Go through the listing below from its first line and repeat each line exactly, ending at the line containing "Go to the next" and including it.
________________
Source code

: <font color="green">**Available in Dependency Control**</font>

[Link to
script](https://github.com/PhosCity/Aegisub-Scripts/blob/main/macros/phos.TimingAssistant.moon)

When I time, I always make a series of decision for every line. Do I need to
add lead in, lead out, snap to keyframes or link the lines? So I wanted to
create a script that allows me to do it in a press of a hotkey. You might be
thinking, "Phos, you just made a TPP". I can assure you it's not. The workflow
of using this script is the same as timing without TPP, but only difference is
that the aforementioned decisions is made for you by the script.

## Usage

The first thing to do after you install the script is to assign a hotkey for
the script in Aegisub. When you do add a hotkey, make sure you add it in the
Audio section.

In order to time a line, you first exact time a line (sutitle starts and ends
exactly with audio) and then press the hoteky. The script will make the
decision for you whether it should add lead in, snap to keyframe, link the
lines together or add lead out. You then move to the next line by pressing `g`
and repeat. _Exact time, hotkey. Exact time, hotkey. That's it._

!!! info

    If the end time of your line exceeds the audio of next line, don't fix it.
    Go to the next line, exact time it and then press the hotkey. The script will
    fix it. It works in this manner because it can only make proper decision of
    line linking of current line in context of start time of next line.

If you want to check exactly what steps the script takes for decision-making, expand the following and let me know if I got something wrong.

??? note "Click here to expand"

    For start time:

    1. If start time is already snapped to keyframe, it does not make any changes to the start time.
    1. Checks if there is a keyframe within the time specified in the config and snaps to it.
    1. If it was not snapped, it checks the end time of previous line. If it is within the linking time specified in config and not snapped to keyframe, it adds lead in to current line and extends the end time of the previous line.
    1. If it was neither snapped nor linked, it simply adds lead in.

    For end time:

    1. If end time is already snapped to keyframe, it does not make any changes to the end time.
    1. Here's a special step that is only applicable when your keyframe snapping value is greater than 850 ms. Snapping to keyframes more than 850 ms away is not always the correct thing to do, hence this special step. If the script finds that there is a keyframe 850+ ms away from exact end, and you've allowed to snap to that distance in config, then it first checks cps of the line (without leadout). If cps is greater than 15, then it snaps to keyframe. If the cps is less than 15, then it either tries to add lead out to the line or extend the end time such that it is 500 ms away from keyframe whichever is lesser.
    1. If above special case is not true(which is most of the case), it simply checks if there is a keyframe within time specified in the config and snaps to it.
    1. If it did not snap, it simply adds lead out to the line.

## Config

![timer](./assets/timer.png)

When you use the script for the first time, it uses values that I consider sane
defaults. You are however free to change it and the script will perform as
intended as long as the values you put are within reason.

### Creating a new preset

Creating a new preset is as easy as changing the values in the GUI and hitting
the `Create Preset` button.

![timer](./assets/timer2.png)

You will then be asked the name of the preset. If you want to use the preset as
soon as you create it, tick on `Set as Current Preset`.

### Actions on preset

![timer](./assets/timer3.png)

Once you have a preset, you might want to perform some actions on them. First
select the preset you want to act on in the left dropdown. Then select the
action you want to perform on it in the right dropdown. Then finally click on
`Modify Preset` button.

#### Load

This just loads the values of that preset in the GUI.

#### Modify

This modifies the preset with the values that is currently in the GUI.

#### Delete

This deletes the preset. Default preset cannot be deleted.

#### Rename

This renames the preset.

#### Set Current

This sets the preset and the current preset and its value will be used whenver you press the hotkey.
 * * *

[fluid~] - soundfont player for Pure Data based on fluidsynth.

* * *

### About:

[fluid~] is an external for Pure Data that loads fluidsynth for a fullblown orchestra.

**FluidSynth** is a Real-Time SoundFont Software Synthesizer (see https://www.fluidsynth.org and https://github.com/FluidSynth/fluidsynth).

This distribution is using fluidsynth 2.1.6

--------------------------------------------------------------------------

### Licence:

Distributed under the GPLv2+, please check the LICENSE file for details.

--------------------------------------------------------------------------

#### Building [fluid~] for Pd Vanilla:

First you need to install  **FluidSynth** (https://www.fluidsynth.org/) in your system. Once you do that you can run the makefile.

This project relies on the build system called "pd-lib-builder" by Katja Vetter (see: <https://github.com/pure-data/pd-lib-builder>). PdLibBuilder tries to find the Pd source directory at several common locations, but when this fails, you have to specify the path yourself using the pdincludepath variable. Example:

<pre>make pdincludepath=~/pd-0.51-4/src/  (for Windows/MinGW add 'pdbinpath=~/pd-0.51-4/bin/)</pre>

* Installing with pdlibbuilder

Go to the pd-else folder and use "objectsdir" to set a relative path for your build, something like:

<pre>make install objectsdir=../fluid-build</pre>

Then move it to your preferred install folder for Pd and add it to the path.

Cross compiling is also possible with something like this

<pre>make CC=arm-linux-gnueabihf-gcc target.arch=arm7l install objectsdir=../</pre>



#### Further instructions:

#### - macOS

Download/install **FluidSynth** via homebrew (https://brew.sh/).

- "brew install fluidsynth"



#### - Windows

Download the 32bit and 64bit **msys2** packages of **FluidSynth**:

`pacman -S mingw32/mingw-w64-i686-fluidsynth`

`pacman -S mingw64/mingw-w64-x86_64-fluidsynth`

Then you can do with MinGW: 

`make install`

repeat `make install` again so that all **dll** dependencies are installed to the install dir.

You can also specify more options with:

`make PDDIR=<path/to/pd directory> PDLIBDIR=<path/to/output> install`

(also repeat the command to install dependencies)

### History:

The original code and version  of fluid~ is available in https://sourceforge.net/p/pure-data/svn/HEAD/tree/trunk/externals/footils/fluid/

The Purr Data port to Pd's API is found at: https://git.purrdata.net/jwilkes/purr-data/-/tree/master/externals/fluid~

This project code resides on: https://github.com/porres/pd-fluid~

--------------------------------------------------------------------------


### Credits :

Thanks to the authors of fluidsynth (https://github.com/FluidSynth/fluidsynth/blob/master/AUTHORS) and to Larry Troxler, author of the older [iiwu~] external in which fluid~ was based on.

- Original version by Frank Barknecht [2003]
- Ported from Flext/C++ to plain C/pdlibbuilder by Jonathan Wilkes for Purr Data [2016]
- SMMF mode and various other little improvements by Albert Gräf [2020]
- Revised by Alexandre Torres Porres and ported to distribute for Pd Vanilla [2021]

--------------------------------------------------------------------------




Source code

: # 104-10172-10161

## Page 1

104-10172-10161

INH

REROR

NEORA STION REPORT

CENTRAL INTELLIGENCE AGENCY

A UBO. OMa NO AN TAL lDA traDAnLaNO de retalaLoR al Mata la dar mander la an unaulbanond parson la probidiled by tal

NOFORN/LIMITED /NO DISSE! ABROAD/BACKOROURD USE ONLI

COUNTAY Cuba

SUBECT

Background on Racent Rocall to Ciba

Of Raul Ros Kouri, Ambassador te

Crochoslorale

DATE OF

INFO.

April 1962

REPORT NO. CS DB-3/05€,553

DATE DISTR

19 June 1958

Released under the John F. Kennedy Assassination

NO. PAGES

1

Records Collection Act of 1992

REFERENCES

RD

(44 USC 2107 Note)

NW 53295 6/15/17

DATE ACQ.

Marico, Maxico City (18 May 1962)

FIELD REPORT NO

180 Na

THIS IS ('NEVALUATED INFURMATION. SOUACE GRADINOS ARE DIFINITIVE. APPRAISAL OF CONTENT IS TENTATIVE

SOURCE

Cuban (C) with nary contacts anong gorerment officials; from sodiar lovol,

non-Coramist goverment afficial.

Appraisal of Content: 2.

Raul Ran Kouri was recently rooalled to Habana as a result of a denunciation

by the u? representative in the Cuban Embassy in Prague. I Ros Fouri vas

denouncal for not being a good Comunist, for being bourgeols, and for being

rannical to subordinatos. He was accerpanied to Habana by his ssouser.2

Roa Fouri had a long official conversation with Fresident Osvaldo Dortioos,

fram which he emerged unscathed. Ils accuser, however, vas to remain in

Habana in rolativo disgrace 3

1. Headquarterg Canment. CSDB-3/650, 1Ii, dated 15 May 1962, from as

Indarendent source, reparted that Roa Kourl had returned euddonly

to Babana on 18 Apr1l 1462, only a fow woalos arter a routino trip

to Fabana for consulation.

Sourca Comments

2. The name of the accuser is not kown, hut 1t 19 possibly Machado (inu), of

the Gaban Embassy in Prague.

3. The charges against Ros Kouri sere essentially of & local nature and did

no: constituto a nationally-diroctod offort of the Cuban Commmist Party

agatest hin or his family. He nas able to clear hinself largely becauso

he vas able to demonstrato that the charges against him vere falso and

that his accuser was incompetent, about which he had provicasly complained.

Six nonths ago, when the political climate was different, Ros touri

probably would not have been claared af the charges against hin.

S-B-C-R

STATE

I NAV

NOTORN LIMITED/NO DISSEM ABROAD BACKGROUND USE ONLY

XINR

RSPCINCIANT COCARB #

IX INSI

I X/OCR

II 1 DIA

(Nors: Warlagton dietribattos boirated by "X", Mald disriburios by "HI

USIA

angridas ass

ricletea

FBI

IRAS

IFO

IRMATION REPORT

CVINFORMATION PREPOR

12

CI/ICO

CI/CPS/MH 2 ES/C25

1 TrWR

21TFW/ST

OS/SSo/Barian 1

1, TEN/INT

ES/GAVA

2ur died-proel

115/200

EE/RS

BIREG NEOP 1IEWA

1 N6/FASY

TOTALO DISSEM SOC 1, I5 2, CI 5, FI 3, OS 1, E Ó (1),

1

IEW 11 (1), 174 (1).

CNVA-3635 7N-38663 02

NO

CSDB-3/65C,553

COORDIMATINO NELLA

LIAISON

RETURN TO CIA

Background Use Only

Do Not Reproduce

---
________________
■ Response below:
Source code

: <font color="green">**Available in Dependency Control**</font>

[Link to
script](https://github.com/PhosCity/Aegisub-Scripts/blob/main/macros/phos.TimingAssistant.moon)

When I time, I always make a series of decision for every line. Do I need to
add lead in, lead out, snap to keyframes or link the lines? So I wanted to
create a script that allows me to do it in a press of a hotkey. You might be
thinking, "Phos, you just made a TPP". I can assure you it's not. The workflow
of using this script is the same as timing without TPP, but only difference is
that the aforementioned decisions is made for you by the script.

## Usage

The first thing to do after you install the script is to assign a hotkey for
the script in Aegisub. When you do add a hotkey, make sure you add it in the
Audio section.

In order to time a line, you first exact time a line (sutitle starts and ends
exactly with audio) and then press the hoteky. The script will make the
decision for you whether it should add lead in, snap to keyframe, link the
lines together or add lead out. You then move to the next line by pressing `g`
and repeat. _Exact time, hotkey. Exact time, hotkey. That's it._

!!! info

    If the end time of your line exceeds the audio of next line, don't fix it.
    Go to the next line, exact time it and then press the hotkey. The script will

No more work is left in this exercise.